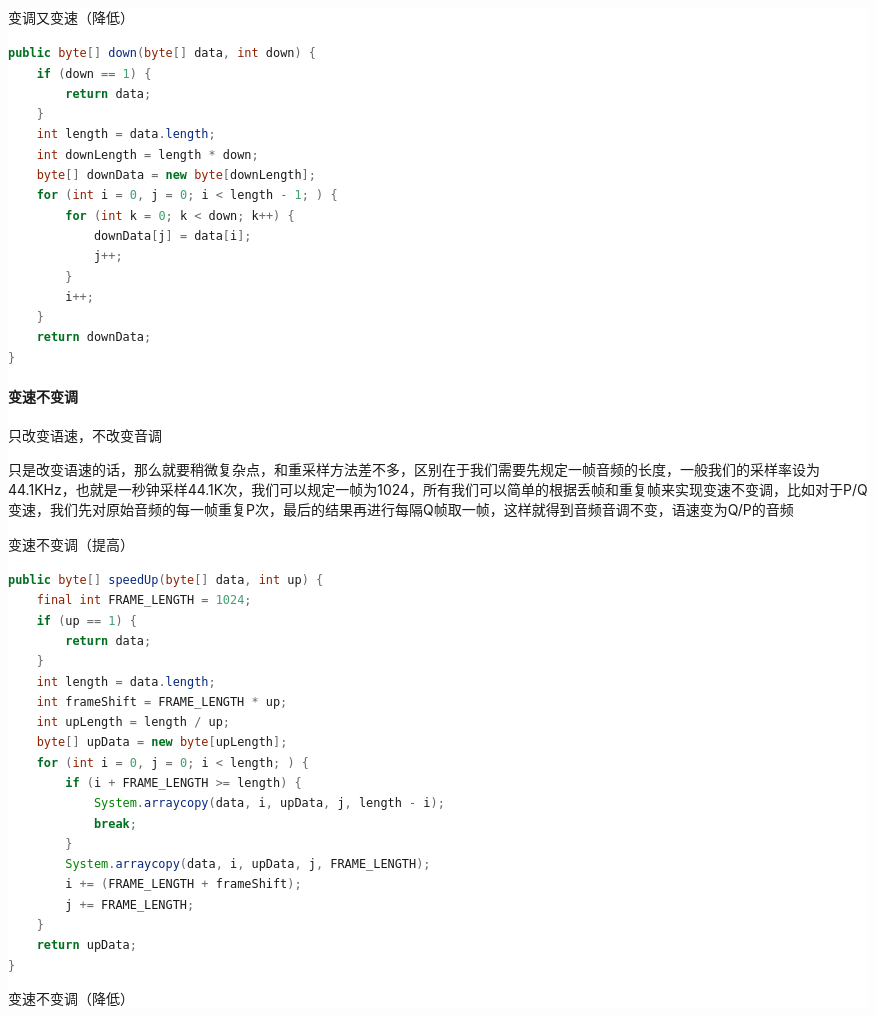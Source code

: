 变调又变速（降低）

``` java
public byte[] down(byte[] data, int down) {
    if (down == 1) {
        return data;
    }
    int length = data.length;
    int downLength = length * down;
    byte[] downData = new byte[downLength];
    for (int i = 0, j = 0; i < length - 1; ) {
        for (int k = 0; k < down; k++) {
            downData[j] = data[i];
            j++;
        }
        i++;
    }
    return downData;
}
```

#### 变速不变调

只改变语速，不改变音调

只是改变语速的话，那么就要稍微复杂点，和重采样方法差不多，区别在于我们需要先规定一帧音频的长度，一般我们的采样率设为44.1KHz，也就是一秒钟采样44.1K次，我们可以规定一帧为1024，所有我们可以简单的根据丢帧和重复帧来实现变速不变调，比如对于P/Q变速，我们先对原始音频的每一帧重复P次，最后的结果再进行每隔Q帧取一帧，这样就得到音频音调不变，语速变为Q/P的音频

变速不变调（提高）

``` java
public byte[] speedUp(byte[] data, int up) {
    final int FRAME_LENGTH = 1024;
    if (up == 1) {
        return data;
    }
    int length = data.length;
    int frameShift = FRAME_LENGTH * up;
    int upLength = length / up;
    byte[] upData = new byte[upLength];
    for (int i = 0, j = 0; i < length; ) {
        if (i + FRAME_LENGTH >= length) {
            System.arraycopy(data, i, upData, j, length - i);
            break;
        }
        System.arraycopy(data, i, upData, j, FRAME_LENGTH);
        i += (FRAME_LENGTH + frameShift);
        j += FRAME_LENGTH;
    }
    return upData;
}
```

变速不变调（降低）
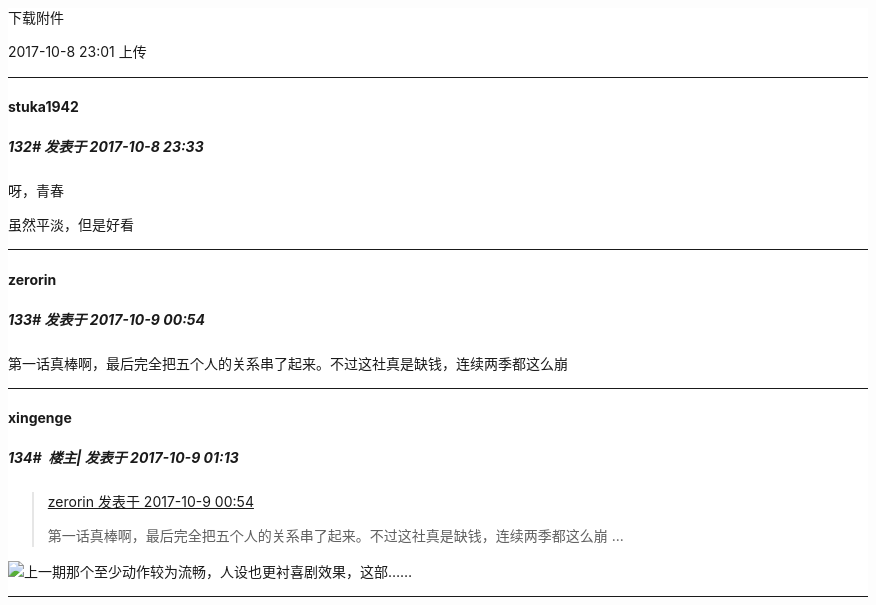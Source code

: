 下载附件

2017-10-8 23:01 上传













-----

####  stuka1942  
##### 132#       发表于 2017-10-8 23:33




呀，青春

虽然平淡，但是好看







-----

####  zerorin  
##### 133#       发表于 2017-10-9 00:54




第一话真棒啊，最后完全把五个人的关系串了起来。不过这社真是缺钱，连续两季都这么崩







-----

####  xingenge  
##### 134#         楼主| 发表于 2017-10-9 01:13



<blockquote><a href="httphttps://bbs.saraba1st.com/2b/forum.php?mod=redirect&amp;goto=findpost&amp;pid=37430155&amp;ptid=1506111" target="_blank">zerorin 发表于 2017-10-9 00:54</a>

第一话真棒啊，最后完全把五个人的关系串了起来。不过这社真是缺钱，连续两季都这么崩 ...</blockquote>
<img src="https://static.saraba1st.com/image/smiley/face2017/068.png" referrerpolicy="no-referrer">上一期那个至少动作较为流畅，人设也更衬喜剧效果，这部……







-----
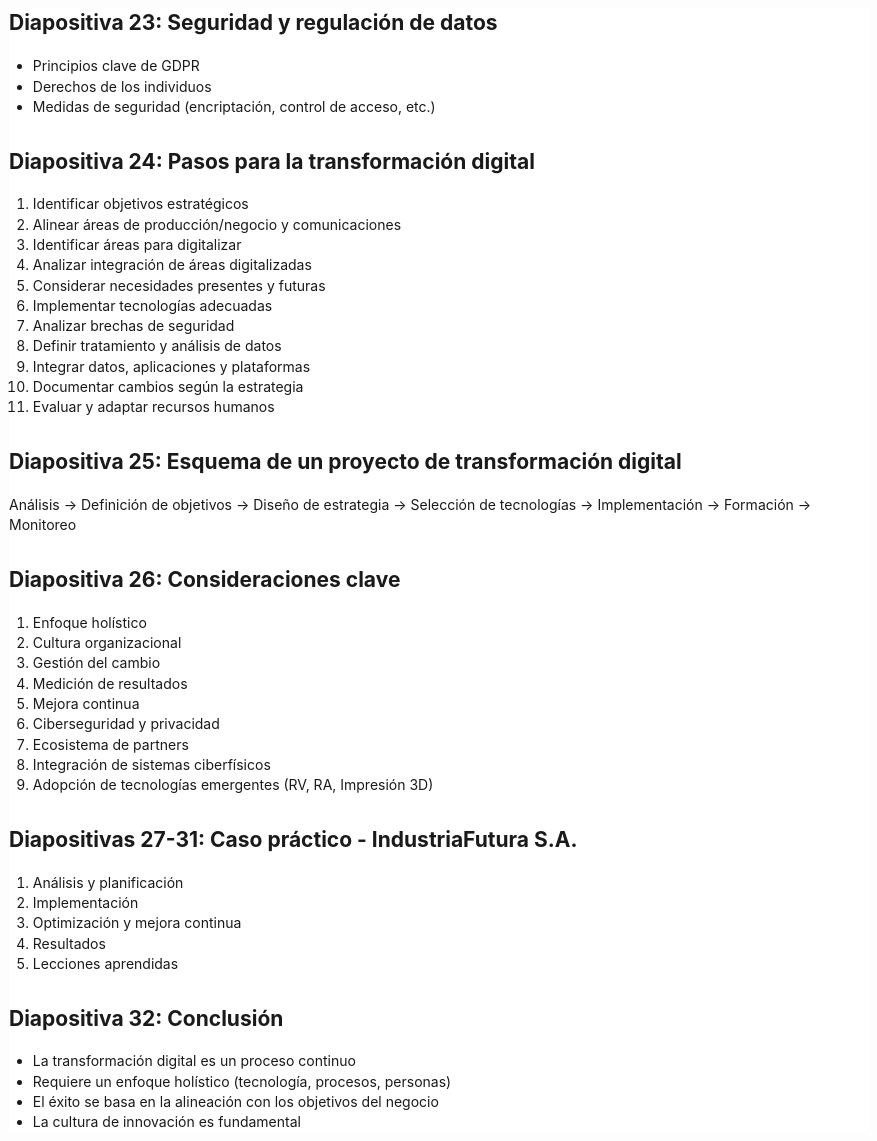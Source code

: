 ## Diapositiva 23: Seguridad y regulación de datos
- Principios clave de GDPR
- Derechos de los individuos
- Medidas de seguridad (encriptación, control de acceso, etc.)

## Diapositiva 24: Pasos para la transformación digital
1. Identificar objetivos estratégicos
2. Alinear áreas de producción/negocio y comunicaciones
3. Identificar áreas para digitalizar
4. Analizar integración de áreas digitalizadas
5. Considerar necesidades presentes y futuras
6. Implementar tecnologías adecuadas
7. Analizar brechas de seguridad
8. Definir tratamiento y análisis de datos
9. Integrar datos, aplicaciones y plataformas
10. Documentar cambios según la estrategia
11. Evaluar y adaptar recursos humanos

## Diapositiva 25: Esquema de un proyecto de transformación digital
Análisis -> Definición de objetivos -> Diseño de estrategia -> Selección de tecnologías -> Implementación -> Formación -> Monitoreo

## Diapositiva 26: Consideraciones clave
1. Enfoque holístico
2. Cultura organizacional
3. Gestión del cambio
4. Medición de resultados
5. Mejora continua
6. Ciberseguridad y privacidad
7. Ecosistema de partners
8. Integración de sistemas ciberfísicos
9. Adopción de tecnologías emergentes (RV, RA, Impresión 3D)

## Diapositivas 27-31: Caso práctico - IndustriaFutura S.A.
1. Análisis y planificación
2. Implementación
3. Optimización y mejora continua
4. Resultados
5. Lecciones aprendidas

## Diapositiva 32: Conclusión
- La transformación digital es un proceso continuo
- Requiere un enfoque holístico (tecnología, procesos, personas)
- El éxito se basa en la alineación con los objetivos del negocio
- La cultura de innovación es fundamental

### TASK GOAL:
Pick out each line in the material containing "datos".

### RESPONSE AREA:
: ## Diapositiva 23: Seguridad y regulación de datos
8. Definir tratamiento y análisis de datos
9. Integrar datos, aplicaciones y plataformas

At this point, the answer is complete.